### Dataset records
________

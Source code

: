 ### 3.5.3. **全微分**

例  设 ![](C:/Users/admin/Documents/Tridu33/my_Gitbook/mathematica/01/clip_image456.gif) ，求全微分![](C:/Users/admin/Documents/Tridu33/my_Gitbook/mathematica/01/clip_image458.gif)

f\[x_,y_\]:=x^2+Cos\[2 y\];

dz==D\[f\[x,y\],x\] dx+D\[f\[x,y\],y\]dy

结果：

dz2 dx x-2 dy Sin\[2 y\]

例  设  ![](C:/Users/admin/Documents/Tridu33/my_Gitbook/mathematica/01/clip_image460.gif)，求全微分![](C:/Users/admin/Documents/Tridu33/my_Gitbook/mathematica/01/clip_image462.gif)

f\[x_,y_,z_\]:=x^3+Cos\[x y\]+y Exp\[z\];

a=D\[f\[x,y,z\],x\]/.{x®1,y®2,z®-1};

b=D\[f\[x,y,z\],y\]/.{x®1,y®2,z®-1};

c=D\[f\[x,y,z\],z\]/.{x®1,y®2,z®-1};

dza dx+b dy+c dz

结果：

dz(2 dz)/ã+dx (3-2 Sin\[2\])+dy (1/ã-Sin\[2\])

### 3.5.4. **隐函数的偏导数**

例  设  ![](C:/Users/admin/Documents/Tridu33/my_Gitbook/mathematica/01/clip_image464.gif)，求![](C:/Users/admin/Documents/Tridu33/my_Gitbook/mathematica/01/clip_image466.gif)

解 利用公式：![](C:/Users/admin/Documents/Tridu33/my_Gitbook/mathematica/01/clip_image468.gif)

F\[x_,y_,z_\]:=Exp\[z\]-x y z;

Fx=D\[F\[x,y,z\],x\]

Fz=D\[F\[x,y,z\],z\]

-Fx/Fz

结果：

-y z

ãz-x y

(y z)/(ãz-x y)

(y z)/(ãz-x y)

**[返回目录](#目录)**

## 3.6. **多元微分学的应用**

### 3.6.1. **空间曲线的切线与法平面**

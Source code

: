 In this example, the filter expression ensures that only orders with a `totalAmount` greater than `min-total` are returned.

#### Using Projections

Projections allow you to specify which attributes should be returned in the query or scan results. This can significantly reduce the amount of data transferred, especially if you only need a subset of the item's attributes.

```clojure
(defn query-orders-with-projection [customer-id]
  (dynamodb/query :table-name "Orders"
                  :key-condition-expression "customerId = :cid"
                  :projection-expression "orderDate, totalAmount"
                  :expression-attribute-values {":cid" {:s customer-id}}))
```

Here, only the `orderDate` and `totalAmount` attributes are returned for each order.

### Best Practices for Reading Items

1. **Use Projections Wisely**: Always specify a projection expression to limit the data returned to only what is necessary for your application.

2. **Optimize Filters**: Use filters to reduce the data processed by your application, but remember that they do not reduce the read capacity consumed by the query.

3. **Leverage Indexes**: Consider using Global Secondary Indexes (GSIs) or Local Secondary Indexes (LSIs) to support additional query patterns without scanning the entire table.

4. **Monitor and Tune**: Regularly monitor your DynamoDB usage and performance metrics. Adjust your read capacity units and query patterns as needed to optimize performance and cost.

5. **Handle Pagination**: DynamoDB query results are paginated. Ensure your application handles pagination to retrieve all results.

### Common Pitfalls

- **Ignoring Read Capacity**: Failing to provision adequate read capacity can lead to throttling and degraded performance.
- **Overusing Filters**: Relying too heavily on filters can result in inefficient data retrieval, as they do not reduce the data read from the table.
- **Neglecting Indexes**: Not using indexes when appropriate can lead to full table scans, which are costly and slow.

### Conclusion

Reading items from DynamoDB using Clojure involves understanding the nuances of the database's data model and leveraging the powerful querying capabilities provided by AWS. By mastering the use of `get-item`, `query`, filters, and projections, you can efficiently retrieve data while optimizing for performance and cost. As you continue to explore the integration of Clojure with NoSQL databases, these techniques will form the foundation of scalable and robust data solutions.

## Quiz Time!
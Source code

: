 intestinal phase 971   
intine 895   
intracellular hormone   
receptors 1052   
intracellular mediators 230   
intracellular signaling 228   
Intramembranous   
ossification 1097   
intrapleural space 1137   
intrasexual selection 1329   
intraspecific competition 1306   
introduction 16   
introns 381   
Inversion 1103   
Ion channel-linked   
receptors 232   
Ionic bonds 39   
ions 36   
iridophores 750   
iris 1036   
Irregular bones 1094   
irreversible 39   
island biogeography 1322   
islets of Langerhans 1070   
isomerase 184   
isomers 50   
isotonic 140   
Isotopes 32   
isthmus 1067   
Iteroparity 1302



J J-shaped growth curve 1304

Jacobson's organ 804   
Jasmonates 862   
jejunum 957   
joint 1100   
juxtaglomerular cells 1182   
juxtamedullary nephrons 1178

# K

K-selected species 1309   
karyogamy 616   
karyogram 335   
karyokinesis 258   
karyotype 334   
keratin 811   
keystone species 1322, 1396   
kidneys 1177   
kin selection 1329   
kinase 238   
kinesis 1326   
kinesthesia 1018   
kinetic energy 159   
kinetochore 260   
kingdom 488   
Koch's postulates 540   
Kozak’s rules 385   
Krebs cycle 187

________

Look above for the line that holds "keystone species 1322, 1396", then copy it and each line after it exactly, through the last line of the data.

### Response area
keystone species 1322, 1396   
kidneys 1177   
kin selection 1329   
kinase 238   
kinesis 1326   
kinesthesia 1018   
kinetic energy 159   
kinetochore 260   
kingdom 488   
Koch's postulates 540   
Kozak’s rules 385   
Krebs cycle 187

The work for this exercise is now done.